• In patients with de novo DLBCL and transformed FL, 2L vs 3L CART performs similarly in unselected patients and primary refractory disease.

  • In patients with double or triple-hit lymphoma, 2L CART offers a survival benefit over later lines and should be prioritized.

CART has transformed the management of relapsed and refractory large B-cell lymphoma, but real-world outcomes data is needed to confirm the benefits seen in clinical trial settings. We performed a multicenter retrospective analysis evaluating CART outcomes according to line of therapy, specifically 2L vs 3L vs 4L and beyond (4L+). We included patients who underwent CD19-directed CART for de novo DLBCL or transformed follicular lymphoma. Overall (n=466), 21% (n=98) of patients received CART as 2L, 41% (n=192) as 3L, and 38% (n=176) as 4L+. Median follow-up from CART infusion was 35 months in surviving patients. ORR and CR were similar for 2L vs 3L vs 4L+. From CART infusion, mPFS and mOS were similar for 2L vs 3L, but shorter in 4L+ patients (mPFS 11.6 vs 12.7 vs 5.7 months, p<0.001; mOS NR vs 69.4 vs 21.9 months, p<0.001). In patients with double-hit or triple-hit lymphoma (DHL/THL), receiving CART in 2L versus 3L significantly improved three-year overall survival (63% [2L] vs 32% [3L], p=0.01).
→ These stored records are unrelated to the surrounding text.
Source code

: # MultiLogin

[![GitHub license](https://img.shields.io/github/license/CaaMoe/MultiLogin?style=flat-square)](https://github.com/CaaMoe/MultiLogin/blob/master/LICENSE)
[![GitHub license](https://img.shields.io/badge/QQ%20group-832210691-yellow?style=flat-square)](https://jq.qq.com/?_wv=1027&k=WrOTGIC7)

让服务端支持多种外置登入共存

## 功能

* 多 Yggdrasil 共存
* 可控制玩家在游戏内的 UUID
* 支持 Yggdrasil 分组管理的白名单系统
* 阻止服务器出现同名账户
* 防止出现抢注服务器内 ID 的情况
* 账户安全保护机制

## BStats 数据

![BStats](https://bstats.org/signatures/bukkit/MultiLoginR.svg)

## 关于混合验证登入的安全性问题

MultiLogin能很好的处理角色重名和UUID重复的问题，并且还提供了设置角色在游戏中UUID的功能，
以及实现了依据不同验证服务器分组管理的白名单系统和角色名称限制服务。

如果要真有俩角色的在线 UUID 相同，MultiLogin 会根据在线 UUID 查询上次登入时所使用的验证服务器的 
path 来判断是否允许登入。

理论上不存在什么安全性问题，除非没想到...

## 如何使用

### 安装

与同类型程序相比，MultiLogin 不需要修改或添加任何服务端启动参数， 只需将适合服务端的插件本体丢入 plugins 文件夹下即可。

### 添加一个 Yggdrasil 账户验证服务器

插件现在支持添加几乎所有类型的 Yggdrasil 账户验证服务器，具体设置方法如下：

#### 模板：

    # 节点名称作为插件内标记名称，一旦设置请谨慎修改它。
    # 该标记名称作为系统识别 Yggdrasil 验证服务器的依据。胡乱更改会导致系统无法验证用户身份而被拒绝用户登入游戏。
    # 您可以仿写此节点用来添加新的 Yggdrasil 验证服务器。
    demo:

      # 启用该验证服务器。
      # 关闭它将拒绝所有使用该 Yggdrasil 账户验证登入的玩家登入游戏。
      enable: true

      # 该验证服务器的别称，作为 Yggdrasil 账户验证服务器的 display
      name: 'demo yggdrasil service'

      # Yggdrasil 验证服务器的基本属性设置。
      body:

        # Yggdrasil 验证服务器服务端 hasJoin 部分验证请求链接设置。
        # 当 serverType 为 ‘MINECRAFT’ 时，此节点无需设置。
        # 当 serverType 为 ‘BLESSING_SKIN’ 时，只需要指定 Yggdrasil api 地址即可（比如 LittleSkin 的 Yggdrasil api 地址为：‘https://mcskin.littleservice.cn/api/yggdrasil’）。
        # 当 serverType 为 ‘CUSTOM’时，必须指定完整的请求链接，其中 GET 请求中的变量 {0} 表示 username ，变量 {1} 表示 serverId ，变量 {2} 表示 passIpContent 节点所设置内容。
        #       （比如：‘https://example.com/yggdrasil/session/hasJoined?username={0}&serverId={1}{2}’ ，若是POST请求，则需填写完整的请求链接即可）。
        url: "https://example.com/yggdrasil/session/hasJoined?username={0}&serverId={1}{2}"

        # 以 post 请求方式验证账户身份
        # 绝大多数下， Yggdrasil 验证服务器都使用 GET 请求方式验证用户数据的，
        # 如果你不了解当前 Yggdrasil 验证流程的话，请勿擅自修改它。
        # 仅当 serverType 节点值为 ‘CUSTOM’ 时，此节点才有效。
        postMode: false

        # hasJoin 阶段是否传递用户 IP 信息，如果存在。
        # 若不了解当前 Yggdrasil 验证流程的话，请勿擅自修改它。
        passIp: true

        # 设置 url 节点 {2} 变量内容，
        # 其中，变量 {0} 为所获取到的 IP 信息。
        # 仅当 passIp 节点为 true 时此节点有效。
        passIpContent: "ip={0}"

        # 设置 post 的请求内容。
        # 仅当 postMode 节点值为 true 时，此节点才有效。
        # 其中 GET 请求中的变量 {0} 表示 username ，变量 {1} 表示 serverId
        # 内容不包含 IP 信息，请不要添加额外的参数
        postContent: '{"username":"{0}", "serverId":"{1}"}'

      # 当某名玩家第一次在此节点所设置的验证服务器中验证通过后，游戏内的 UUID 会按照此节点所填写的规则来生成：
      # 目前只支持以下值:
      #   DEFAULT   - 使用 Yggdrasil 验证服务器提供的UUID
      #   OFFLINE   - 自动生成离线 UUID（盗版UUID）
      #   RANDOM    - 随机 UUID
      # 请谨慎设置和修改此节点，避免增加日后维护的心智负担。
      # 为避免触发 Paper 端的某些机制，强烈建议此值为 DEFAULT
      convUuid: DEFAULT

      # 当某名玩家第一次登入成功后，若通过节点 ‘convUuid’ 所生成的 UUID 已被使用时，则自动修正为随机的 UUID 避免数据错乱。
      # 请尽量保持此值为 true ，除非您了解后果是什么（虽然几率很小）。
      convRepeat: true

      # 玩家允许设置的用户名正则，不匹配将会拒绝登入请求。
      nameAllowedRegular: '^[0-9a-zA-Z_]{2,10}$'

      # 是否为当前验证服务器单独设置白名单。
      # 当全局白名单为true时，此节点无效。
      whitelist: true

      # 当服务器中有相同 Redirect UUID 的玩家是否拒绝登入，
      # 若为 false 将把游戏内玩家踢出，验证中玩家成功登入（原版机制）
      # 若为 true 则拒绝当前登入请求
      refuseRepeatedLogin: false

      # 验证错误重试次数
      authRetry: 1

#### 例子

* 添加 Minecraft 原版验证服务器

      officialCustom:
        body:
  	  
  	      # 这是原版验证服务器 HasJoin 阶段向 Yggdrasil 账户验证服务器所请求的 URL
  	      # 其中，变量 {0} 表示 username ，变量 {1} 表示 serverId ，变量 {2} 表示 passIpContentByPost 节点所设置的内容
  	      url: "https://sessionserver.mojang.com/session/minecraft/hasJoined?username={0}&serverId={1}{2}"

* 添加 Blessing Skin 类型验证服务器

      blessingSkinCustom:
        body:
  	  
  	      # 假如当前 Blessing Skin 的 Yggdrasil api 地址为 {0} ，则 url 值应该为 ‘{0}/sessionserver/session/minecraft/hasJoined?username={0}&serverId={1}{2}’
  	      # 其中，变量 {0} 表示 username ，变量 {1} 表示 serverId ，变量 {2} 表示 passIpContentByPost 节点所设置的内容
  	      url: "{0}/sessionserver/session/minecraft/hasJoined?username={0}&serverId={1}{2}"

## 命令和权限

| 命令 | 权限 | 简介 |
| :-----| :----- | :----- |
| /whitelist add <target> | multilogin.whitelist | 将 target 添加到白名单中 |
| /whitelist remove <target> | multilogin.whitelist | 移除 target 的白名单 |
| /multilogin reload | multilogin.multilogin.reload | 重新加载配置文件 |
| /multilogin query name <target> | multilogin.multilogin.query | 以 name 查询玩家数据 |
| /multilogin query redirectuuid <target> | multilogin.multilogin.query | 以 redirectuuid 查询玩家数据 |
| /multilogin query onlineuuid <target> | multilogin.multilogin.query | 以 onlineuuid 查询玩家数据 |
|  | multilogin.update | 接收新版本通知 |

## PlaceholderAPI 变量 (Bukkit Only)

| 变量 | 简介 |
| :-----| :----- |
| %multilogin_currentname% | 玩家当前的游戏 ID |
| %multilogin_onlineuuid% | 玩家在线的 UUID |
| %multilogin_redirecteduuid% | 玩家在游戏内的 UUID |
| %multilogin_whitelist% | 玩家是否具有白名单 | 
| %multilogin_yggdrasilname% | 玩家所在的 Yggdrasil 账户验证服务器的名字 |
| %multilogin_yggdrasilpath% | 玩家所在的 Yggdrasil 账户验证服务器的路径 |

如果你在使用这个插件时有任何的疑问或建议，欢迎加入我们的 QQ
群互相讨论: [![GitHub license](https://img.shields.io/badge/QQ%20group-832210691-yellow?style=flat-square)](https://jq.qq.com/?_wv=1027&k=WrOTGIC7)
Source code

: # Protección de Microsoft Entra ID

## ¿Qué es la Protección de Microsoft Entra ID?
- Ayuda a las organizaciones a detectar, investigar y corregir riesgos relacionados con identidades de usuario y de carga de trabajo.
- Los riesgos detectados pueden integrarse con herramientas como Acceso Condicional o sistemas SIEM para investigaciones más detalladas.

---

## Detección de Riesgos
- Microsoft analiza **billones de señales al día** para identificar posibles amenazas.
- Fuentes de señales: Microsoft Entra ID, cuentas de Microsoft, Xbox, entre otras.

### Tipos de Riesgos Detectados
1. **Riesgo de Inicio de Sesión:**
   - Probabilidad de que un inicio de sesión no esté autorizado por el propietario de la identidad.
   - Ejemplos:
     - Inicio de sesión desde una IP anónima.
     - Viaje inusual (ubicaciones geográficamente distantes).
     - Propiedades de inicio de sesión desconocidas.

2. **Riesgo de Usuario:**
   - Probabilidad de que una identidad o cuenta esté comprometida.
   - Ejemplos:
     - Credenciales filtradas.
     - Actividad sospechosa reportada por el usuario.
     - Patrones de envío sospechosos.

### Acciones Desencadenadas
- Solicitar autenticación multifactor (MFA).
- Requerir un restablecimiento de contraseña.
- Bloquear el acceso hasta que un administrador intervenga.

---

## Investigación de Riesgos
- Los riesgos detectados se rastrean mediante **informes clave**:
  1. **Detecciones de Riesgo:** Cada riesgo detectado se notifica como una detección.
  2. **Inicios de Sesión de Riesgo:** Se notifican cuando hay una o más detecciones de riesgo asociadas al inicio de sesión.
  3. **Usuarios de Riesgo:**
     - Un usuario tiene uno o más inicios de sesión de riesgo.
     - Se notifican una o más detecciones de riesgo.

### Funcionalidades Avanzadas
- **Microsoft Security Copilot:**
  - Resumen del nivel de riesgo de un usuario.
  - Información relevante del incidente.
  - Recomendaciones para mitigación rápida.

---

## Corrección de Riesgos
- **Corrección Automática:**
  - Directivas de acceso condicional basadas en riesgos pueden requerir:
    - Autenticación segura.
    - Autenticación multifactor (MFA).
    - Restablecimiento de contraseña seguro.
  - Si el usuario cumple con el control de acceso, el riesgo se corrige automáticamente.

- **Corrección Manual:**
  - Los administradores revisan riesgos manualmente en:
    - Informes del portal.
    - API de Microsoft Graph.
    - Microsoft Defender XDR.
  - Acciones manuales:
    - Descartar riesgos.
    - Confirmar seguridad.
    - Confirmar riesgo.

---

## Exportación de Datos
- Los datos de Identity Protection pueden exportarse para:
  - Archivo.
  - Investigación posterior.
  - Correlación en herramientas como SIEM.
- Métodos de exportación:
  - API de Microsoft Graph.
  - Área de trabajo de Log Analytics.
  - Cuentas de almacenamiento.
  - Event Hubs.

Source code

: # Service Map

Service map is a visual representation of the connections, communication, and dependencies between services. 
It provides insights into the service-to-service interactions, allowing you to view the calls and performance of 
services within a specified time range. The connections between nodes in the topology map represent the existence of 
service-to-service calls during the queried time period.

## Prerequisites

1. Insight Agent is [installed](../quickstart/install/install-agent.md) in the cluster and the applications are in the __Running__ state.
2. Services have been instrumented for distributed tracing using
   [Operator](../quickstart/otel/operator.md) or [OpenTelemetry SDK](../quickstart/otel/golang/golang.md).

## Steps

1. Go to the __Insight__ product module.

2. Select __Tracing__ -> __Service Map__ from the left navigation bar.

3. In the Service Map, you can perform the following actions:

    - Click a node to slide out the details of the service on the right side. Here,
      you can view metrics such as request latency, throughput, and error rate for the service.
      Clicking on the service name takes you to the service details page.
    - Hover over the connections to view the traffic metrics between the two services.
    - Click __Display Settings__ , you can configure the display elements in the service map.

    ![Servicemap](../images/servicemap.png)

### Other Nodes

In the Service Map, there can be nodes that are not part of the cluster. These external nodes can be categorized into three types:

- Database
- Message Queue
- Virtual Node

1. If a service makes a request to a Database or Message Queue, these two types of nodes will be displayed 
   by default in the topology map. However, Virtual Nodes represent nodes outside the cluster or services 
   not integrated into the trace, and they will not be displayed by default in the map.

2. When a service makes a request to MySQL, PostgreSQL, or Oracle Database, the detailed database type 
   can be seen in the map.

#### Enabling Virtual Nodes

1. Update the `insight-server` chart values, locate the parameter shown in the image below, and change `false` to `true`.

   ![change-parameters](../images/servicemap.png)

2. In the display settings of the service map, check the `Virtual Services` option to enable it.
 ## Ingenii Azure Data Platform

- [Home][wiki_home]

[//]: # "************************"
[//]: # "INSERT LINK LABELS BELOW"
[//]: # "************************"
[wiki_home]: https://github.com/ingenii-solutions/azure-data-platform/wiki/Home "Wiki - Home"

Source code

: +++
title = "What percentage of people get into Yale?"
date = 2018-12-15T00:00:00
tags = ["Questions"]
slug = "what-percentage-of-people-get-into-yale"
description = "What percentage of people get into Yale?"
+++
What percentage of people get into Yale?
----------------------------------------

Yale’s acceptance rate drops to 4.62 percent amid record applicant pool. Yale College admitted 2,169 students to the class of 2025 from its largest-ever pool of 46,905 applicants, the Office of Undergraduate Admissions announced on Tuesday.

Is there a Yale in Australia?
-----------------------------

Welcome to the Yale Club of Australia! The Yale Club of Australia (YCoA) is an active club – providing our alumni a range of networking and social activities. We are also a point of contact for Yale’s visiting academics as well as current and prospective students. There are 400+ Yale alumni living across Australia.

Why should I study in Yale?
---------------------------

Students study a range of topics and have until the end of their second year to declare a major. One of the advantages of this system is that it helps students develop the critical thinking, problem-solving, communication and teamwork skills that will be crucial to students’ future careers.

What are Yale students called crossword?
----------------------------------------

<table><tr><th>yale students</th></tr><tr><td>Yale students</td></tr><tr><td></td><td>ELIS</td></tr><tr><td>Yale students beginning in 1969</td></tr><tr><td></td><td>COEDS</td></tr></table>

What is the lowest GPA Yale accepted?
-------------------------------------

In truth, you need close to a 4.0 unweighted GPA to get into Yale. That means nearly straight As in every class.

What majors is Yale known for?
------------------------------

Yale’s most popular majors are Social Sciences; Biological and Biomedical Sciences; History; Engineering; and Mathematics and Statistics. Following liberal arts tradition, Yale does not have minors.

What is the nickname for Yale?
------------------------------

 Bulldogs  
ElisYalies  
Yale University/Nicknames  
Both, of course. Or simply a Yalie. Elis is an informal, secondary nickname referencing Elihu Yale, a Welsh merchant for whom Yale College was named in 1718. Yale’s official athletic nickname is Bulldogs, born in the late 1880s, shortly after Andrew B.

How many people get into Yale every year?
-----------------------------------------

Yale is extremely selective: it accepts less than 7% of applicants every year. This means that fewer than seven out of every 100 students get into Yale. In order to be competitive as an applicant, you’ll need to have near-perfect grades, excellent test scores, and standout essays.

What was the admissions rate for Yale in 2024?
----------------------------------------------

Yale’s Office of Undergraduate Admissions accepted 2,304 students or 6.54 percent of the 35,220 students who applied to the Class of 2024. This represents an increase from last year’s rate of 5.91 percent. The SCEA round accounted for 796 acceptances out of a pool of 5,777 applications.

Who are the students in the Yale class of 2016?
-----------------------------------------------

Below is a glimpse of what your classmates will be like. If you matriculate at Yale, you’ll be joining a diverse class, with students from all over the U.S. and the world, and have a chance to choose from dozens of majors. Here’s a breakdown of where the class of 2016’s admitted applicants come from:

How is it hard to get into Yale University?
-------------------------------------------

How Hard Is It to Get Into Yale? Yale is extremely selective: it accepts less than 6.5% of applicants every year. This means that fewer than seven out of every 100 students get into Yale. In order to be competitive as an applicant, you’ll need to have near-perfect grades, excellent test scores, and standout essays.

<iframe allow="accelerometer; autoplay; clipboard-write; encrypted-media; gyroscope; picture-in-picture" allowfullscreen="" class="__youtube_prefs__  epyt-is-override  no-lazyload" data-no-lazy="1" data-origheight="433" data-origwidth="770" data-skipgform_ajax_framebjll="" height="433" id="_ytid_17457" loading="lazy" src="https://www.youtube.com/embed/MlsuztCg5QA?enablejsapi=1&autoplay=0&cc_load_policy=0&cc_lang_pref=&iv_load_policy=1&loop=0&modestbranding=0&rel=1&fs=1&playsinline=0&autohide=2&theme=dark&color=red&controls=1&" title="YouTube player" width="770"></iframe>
Patients with disease that required bridging therapy were also at increased risk of progression or death. In patients who received subsequent therapy after CART failure, line of therapy did not impact mPFS or mOS. Overall, our findings inform real-world practice wherein CART as 2L versus 3L yields similar survival outcomes in unselected patients. However, patients specifically with DHL/THL should be considered for CART in the 2L outside of the PRD or early relapsed setting.